# Excerpts from a dataset
***

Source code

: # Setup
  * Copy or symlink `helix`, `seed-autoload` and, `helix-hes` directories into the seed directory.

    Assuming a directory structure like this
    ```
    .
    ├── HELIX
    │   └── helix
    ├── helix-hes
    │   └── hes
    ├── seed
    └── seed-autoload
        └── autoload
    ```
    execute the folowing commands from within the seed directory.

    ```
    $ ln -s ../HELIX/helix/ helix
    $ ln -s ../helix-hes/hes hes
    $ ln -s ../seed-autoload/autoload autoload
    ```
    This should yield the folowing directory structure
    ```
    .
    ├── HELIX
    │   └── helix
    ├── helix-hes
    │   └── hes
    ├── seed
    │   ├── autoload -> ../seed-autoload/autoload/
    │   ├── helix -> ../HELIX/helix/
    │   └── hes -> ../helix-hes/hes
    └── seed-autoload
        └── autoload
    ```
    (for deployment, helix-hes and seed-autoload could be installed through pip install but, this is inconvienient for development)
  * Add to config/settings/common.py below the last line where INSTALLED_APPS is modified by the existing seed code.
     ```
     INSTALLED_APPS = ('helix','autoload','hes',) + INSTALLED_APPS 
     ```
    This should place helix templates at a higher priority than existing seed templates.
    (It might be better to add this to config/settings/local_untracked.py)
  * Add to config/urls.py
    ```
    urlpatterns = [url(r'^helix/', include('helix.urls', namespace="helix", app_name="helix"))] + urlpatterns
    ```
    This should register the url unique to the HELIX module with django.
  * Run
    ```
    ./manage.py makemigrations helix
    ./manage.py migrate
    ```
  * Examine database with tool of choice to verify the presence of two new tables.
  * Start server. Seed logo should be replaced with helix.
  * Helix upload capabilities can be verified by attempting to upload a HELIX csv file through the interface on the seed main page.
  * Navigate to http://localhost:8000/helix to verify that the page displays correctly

***

# EXERCISE DESCRIPTION
Please retype the entries above in full, exactly as they stand.

# FINISHED TASK
Source code

: # Setup
  * Copy or symlink `helix`, `seed-autoload` and, `helix-hes` directories into the seed directory.

    Assuming a directory structure like this
    ```
    .
    ├── HELIX
    │   └── helix
    ├── helix-hes
    │   └── hes
    ├── seed
    └── seed-autoload
        └── autoload
    ```
    execute the folowing commands from within the seed directory.

    ```
    $ ln -s ../HELIX/helix/ helix
    $ ln -s ../helix-hes/hes hes
    $ ln -s ../seed-autoload/autoload autoload
    ```
    This should yield the folowing directory structure
    ```
    .
    ├── HELIX
    │   └── helix
    ├── helix-hes
    │   └── hes
    ├── seed
    │   ├── autoload -> ../seed-autoload/autoload/
    │   ├── helix -> ../HELIX/helix/
    │   └── hes -> ../helix-hes/hes
    └── seed-autoload
        └── autoload
    ```
    (for deployment, helix-hes and seed-autoload could be installed through pip install but, this is inconvienient for development)
  * Add to config/settings/common.py below the last line where INSTALLED_APPS is modified by the existing seed code.
     ```
     INSTALLED_APPS = ('helix','autoload','hes',) + INSTALLED_APPS 
     ```
    This should place helix templates at a higher priority than existing seed templates.
    (It might be better to add this to config/settings/local_untracked.py)
  * Add to config/urls.py
    ```
    urlpatterns = [url(r'^helix/', include('helix.urls', namespace="helix", app_name="helix"))] + urlpatterns
    ```
    This should register the url unique to the HELIX module with django.
  * Run
    ```
    ./manage.py makemigrations helix
    ./manage.py migrate
    ```
  * Examine database with tool of choice to verify the presence of two new tables.
  * Start server. Seed logo should be replaced with helix.
  * Helix upload capabilities can be verified by attempting to upload a HELIX csv file through the interface on the seed main page.
  * Navigate to http://localhost:8000/helix to verify that the page displays correctly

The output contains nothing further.